FMP
Jan 06, 2026
Financial markets react to news before numbers show up on charts. Earnings surprises, regulatory updates, analyst commentary, and macro headlines often shift sentiment first and price later. Traders and analysts who track only prices miss this early signal.
Manual news reading does not scale. Headline-based sentiment tools also fall short because they ignore context, tone, and company-specific language. Financial news carries nuance—words like guidance, downgrade, or headwinds change meaning based on how and where they appear.
In this article, we build an NLP-powered sentiment analyzer using the FMP News API as the data source. We fetch structured financial news, clean and normalize the text, apply an NLP sentiment model, and aggregate sentiment at the company level. The goal is simple: convert raw financial news into machine-readable sentiment signals that plug directly into quantitative workflows.
Sentiment in this pipeline acts as an input signal that complements price, volume, and fundamentals—it is not intended to function as a standalone trading decision.

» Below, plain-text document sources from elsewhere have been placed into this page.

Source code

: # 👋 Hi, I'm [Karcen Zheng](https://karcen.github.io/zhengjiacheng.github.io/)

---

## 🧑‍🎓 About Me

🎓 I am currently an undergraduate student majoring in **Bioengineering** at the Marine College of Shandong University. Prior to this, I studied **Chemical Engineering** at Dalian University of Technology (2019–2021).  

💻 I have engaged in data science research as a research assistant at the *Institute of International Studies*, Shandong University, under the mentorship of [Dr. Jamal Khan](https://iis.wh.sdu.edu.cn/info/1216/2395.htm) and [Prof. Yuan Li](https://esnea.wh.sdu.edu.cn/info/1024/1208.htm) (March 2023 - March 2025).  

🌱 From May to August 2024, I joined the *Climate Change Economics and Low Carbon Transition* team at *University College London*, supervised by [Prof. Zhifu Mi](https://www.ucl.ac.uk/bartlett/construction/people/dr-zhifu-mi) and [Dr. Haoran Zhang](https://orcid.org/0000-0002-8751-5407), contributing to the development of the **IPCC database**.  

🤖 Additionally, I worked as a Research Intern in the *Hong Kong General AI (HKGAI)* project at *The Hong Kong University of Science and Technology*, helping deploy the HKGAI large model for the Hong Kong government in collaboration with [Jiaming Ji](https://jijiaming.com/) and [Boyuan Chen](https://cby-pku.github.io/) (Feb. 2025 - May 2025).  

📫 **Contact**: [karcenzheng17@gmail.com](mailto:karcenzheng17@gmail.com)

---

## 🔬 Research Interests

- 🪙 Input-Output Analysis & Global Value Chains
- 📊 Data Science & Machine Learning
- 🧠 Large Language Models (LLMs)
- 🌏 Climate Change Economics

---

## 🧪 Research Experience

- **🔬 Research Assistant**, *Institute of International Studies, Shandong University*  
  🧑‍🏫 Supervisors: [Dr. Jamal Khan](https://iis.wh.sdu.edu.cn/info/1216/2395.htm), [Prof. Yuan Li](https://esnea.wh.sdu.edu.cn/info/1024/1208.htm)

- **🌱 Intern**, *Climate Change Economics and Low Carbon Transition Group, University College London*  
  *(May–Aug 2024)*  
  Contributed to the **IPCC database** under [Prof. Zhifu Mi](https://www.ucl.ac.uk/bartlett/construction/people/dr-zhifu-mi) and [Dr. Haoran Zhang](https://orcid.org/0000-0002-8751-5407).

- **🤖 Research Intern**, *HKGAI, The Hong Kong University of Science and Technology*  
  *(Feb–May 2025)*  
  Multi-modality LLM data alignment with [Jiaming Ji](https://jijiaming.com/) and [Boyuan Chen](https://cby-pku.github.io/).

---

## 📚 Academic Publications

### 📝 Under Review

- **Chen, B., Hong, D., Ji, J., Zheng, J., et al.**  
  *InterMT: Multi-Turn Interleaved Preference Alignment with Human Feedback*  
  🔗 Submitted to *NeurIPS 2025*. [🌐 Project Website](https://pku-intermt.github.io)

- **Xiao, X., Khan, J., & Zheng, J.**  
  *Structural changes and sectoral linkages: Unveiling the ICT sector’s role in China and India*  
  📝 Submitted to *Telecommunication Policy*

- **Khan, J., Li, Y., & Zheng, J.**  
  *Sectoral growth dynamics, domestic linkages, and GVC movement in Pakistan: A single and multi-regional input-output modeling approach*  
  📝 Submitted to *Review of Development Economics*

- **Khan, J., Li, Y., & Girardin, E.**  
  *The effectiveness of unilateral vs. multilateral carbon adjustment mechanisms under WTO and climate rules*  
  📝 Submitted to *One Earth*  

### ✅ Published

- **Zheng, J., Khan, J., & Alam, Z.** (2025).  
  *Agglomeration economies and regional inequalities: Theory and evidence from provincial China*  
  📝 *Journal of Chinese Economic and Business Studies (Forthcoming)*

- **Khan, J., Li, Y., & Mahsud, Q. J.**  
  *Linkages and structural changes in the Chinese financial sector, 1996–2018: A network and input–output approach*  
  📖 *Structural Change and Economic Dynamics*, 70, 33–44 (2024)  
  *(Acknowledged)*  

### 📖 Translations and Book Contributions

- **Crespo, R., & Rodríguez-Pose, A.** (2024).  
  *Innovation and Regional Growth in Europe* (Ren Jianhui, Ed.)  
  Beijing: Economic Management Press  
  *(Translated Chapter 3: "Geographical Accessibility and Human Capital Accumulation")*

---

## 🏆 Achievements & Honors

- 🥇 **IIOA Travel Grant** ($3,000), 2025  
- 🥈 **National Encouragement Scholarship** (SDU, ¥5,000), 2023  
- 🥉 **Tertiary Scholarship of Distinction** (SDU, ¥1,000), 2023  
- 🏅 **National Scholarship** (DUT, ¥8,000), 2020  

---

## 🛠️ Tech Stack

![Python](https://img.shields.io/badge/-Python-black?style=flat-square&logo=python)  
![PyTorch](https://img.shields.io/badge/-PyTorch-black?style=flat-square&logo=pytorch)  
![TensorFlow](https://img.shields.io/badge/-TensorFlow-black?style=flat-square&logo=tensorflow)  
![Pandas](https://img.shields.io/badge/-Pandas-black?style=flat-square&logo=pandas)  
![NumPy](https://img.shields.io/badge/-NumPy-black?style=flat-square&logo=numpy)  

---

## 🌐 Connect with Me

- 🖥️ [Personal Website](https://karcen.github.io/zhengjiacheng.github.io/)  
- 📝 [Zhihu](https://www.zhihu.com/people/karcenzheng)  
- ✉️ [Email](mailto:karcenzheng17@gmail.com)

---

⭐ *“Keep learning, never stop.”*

Markets move on perception before confirmation. Price reacts after participants interpret news, not when the event actually occurs. News sentiment captures this interpretation layer early, often before fundamentals or technical indicators adjust.
Quantitative systems benefit from sentiment because it adds context to price and volume data. A price breakout backed by positive news sentiment carries more conviction than a breakout in isolation. Similarly, rising negative sentiment can warn of downside risk even when prices still look stable.
News sentiment also helps normalize information overload. Hundreds of articles may cover the same company in a single week. NLP-based sentiment analysis compresses this unstructured text into structured signals that models can consume consistently.
Instead of describing events, sentiment analysis captures market interpretation. This makes it useful for alpha generation, risk monitoring, and event-driven strategies.
The FMP News API provides structured, machine-readable financial news sourced from trusted publishers and market feeds. Instead of scraping headlines or parsing unstructured articles, you receive clean JSON responses designed for programmatic analysis.
Each news item includes essential metadata such as the company symbol, publication timestamp, title, and full article text. This structure makes it easy to filter news by ticker, date range, or relevance before passing the content into an NLP pipeline.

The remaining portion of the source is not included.